> **Task instructions**
Each line of the data below that carries the word "begin" needs to be copied.

> **Data for analysis**
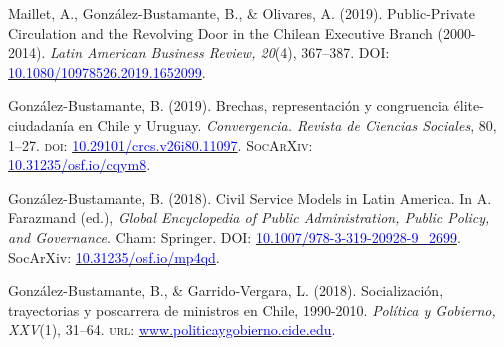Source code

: \begin{publications}
\begin{benumerate}{13}
\item{Maillet, A., González-Bustamante, B., \& Olivares, A. (2019). Public-Private Circulation and the Revolving Door in the Chilean Executive Branch (2000-2014). {\itshape Latin American Business Review, 20}(4), 367--387. DOI: \href{https://doi.org/10.1080/10978526.2019.1652099}{\textcolor{blue}{10.1080/10978526.2019.1652099}}.}\vspace{1mm}

\item{González-Bustamante, B. (2019). Brechas, representación y congruencia élite-ciudadanía en Chile y Uruguay. {\itshape Convergencia. Revista de Ciencias Sociales}, 80, 1--27. {\scshape doi}: \href{https://doi.org/10.29101/crcs.v26i80.11097}{\textcolor{blue}{10.29101/crcs.v26i80.11097}}. {\scshape \footnotesize SocArXiv:} \\ \href{https://doi.org/10.31235/osf.io/cqym8}{\textcolor{blue}{10.31235/osf.io/cqym8}}.}\vspace{1mm} %

\item{González-Bustamante, B. (2018). Civil Service Models in Latin America. In A. Farazmand (ed.), {\itshape Global Encyclopedia of Public Administration, Public Policy, and Governance}. Cham: Springer. DOI: \href{https://doi.org/10.1007/978-3-319-20928-9\_2699}{\textcolor{blue}{10.1007/978-3-319-20928-9\_2699}}. SocArXiv: \href{https://doi.org/10.31235/osf.io/mp4qd}{\textcolor{blue}{10.31235/osf.io/mp4qd}}.}\vspace{1mm}

\item{González-Bustamante, B., \& Garrido-Vergara, L. (2018). Socialización, trayectorias y poscarrera de ministros en Chile, 1990-2010. {\itshape Política y Gobierno, XXV}(1), 31--64. {\scshape url:} \href{http://www.politicaygobierno.cide.edu/index.php/pyg/article/view/1080}{\textcolor{blue}{www.politicaygobierno.cide.edu}}.}\vspace{1mm}

\end{benumerate}

\end{publications}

> **Problem solution**
: \begin{publications}
\begin{benumerate}{13}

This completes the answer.